The news came in a week in which the PSNI had arrested a man for speaking Irish, fined a Catholic schoolboy for playing Gaelic sports, and then forcefully removed Irish tricolour flags from those taking part in a St Patrick’s Day celebration in Belfast.
A backlash against the parade organisers saw two prominent New York chapters of the Ancient Order of Hibernians (AOH), the organisation most closely linked to the parade, renounce their support.
“If the Irish Consulate, Sinn Fein and the Parade Committee wants to show solidarity with the group responsible for the murder of Patrick Finucane and scores of other Irish Catholics then have them invite you all to march on the [loyalist] Shankill in July,” said Cliff Nolan of the Albany AOH.

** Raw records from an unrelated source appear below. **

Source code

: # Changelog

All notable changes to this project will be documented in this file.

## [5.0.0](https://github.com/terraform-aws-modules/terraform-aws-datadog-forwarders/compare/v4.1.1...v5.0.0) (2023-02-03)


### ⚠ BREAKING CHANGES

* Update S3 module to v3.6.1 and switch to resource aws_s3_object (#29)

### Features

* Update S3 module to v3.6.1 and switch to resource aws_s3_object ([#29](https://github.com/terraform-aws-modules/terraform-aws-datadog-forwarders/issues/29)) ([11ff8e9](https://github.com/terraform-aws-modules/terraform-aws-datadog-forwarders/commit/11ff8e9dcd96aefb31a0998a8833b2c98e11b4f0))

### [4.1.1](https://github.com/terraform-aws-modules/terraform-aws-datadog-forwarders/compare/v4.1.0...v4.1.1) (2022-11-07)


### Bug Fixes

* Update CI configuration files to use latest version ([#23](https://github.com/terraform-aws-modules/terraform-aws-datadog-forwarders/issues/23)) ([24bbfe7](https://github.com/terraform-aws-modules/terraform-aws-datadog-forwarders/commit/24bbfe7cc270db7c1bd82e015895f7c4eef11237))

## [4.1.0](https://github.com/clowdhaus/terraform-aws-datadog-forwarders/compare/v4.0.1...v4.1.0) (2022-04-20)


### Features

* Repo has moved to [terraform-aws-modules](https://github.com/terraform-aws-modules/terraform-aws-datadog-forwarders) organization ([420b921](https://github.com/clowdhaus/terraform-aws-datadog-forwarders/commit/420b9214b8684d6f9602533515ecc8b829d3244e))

There was also a hostile response in the traditional Irish pubs and clubs of New York, and it was seen as no coincidence that two of the main sponsors of the parade, Guinness and Heineken, withdrew their support after it emerged that the PSNI would be included. The drinks groups publicly linked their decision to the exclusion of the gay organisations, the issue which had dominated headlines in the US mainstream media.
The 26-County Taoiseach was pictured with the group of PSNI and 26 County Gardai police before the parade began. He told journalists: “We have moved on from blockages of the past to open doors for the future.”
Unionists and British officials also expressed satisfaction, while Sinn Fein was accused of being “triumphalist” over the outcome. Referring to those opposed to the PSNI’s inclusion as “dissidents”, the former Sinn Fein publicist Danny Morrison tweeted the message: “Have the dissidents had a nice St. Patrick’s Day, watching the PSNI march in New York?”
In response, Eirigi’s Stephen Murney accused Morrison of “practically gloating” in the faces of the victims of RUC collusion who he said had opposed the PSNI inclusion in the parade.
Among those who he said expressed their opposition last weekend were the family of murdered Sinn Fein vice president Maire Drumm, the Nugent family who lost their loved one in Cappagh in 1991, and the McGovern family from Fermanagh whose loved one was shot in the back by the RUC.
Morrison, who is secretary of the Bobby Sands Trust, said that he had “the right to my opinion and to criticize where I see fit”.